* **What to do**: When a line of the entries contains "interpreter", please list that line.

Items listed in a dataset
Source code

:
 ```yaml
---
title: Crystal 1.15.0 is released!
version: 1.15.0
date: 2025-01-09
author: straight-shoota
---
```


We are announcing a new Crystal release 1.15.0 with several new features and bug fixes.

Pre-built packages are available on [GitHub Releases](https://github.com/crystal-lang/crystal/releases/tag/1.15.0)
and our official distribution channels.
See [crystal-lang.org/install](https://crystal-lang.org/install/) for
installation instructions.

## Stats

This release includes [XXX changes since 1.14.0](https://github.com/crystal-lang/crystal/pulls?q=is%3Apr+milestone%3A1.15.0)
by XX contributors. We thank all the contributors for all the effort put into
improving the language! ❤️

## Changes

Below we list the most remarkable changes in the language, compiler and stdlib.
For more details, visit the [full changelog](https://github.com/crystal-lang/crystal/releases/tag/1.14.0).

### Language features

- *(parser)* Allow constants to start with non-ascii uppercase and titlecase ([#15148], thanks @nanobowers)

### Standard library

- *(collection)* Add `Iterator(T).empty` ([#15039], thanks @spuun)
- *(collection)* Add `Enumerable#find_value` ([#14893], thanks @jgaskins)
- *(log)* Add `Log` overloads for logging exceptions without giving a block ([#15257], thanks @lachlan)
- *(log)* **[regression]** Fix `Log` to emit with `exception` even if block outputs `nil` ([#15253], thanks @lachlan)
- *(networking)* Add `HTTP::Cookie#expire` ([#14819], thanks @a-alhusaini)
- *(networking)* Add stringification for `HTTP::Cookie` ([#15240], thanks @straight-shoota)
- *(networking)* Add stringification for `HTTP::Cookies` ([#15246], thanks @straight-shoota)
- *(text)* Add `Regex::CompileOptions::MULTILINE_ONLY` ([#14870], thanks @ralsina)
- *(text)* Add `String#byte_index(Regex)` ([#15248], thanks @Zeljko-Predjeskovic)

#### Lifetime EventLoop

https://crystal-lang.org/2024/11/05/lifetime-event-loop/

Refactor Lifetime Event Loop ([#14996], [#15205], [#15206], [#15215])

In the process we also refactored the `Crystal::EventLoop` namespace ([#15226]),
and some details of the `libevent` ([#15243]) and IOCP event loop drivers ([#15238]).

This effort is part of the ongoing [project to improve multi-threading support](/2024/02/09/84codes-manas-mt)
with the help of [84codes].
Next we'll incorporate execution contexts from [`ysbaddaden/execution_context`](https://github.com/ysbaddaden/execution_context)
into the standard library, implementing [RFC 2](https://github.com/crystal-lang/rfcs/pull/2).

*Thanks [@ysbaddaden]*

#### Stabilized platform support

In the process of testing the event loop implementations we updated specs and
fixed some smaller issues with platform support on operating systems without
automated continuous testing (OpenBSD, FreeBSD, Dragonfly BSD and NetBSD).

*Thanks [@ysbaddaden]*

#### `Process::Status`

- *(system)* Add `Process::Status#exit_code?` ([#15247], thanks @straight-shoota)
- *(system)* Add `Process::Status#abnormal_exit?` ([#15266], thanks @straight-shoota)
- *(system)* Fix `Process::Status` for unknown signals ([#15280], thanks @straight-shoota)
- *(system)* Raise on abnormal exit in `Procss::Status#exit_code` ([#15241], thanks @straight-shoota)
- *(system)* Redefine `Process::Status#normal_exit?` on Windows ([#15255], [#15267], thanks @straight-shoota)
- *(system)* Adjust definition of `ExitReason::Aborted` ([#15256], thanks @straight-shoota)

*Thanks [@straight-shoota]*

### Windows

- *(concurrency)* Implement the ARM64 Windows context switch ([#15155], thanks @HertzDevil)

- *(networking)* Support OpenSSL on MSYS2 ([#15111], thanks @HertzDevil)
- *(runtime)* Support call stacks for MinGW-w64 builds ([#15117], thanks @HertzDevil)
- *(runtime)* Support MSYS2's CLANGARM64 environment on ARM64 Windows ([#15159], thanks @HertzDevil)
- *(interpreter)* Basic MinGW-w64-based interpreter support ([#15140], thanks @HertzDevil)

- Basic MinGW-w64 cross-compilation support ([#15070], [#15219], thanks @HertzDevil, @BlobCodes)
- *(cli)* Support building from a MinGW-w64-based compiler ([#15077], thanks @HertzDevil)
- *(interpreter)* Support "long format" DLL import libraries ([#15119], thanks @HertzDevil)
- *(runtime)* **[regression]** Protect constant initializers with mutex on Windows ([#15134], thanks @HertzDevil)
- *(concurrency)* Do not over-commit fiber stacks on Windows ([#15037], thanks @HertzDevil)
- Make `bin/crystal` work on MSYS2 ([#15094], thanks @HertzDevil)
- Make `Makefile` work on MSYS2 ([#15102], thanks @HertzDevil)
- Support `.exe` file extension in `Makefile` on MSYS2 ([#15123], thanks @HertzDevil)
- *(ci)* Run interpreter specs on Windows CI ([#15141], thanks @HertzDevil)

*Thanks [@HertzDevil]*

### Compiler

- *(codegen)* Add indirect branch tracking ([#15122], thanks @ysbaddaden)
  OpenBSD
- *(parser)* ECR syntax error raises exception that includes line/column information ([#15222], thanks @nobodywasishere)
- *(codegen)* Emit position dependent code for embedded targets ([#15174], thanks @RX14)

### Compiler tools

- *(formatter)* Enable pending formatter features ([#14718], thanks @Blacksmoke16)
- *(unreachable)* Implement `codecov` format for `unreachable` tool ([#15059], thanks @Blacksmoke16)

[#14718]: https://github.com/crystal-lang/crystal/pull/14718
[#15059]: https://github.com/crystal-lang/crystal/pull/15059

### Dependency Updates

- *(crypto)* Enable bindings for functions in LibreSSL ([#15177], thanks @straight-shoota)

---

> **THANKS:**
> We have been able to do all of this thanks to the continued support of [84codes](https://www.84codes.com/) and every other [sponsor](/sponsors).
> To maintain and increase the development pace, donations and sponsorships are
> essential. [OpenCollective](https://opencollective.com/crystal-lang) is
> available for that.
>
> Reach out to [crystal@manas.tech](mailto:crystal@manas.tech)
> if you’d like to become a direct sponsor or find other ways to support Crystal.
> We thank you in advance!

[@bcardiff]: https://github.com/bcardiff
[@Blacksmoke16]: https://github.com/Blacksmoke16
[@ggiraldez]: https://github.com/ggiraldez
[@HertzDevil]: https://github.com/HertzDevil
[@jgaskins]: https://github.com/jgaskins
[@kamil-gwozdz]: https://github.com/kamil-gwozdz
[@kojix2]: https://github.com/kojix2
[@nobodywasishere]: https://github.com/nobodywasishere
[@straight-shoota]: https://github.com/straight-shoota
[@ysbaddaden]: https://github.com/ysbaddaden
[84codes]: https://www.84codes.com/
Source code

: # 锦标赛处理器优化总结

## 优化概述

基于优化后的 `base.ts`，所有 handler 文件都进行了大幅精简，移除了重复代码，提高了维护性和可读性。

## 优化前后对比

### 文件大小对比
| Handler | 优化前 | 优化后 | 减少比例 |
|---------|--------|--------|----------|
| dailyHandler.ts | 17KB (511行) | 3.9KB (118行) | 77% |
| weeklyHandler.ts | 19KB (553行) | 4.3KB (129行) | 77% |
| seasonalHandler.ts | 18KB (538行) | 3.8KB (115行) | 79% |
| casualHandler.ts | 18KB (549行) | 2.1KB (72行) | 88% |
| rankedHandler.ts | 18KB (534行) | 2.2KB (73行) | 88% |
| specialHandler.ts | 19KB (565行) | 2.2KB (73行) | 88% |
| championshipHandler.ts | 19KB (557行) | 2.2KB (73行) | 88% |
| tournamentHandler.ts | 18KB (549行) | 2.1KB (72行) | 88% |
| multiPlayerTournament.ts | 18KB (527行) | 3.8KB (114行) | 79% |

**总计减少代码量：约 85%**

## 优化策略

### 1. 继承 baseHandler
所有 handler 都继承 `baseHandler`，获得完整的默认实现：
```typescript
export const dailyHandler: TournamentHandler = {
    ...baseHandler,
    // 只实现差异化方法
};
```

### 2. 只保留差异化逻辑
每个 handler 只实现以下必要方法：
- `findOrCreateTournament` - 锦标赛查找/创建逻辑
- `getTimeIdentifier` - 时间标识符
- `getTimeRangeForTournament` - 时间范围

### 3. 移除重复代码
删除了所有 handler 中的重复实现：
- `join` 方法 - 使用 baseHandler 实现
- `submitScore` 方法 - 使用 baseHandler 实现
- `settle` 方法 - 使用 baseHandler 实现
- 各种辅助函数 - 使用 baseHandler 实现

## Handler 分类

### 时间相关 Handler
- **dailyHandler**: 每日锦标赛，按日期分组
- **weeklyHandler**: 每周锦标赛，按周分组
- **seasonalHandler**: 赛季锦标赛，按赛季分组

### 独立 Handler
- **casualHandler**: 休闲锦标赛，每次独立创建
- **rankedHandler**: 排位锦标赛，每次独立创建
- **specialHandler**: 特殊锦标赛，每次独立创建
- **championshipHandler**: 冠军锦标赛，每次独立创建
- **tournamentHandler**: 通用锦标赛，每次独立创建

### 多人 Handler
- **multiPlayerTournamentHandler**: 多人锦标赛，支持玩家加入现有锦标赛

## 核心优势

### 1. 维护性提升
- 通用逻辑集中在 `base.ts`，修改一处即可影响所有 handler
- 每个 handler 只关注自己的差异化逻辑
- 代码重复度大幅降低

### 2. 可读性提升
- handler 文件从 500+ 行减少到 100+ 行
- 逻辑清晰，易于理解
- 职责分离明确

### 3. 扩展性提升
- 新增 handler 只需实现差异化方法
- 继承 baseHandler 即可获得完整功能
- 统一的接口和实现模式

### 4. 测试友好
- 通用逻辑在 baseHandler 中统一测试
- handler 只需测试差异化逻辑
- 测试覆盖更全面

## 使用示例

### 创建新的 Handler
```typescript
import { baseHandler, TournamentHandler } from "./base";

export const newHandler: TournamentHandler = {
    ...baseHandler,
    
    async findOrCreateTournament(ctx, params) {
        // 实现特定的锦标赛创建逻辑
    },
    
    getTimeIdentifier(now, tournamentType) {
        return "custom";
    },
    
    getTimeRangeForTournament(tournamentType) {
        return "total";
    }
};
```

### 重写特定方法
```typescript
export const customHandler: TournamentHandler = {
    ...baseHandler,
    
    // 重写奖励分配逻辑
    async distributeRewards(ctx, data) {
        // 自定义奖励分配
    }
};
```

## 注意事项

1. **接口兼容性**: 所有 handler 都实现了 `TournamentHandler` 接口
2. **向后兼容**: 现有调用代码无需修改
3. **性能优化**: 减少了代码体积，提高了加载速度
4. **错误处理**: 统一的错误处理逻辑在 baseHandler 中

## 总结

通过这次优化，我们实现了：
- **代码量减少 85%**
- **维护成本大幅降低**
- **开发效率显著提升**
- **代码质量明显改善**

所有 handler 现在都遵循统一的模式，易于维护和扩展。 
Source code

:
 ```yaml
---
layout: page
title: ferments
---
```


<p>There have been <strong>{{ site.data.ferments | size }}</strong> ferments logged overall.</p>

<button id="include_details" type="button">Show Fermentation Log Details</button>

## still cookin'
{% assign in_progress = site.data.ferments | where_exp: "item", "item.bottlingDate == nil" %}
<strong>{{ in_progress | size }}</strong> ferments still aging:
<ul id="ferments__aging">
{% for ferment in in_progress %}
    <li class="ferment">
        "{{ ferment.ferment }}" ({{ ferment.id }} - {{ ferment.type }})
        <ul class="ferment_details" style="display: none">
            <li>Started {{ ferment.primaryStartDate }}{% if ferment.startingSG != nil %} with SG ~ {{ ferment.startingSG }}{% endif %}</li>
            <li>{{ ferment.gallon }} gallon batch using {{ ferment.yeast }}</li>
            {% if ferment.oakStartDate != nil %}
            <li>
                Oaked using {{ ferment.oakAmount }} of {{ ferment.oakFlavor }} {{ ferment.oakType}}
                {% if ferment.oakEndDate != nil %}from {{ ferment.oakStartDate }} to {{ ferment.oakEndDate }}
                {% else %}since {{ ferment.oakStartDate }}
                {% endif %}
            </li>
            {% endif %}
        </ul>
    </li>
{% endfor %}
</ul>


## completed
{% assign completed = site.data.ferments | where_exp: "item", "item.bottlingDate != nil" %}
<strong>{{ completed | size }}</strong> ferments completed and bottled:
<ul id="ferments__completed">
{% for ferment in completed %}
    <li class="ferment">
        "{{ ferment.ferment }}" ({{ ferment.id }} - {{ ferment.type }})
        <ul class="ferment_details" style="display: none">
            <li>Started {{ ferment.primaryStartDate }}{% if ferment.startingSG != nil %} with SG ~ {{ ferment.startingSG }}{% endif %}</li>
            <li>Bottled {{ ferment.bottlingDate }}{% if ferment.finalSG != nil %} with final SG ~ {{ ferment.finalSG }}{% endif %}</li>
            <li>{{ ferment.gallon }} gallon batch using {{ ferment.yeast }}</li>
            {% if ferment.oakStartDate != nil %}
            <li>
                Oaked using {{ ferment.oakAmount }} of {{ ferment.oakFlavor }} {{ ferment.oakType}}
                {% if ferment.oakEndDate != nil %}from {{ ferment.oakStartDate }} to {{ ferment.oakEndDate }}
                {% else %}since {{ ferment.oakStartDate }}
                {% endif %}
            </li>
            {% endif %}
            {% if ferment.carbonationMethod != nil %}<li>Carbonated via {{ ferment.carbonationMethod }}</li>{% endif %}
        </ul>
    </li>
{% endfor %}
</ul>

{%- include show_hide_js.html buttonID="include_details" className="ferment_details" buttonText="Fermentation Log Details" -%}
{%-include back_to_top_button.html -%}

* **Output for this exercise**:
- *(interpreter)* Basic MinGW-w64-based interpreter support ([#15140], thanks @HertzDevil)
- *(interpreter)* Support "long format" DLL import libraries ([#15119], thanks @HertzDevil)
- *(ci)* Run interpreter specs on Windows CI ([#15141], thanks @HertzDevil)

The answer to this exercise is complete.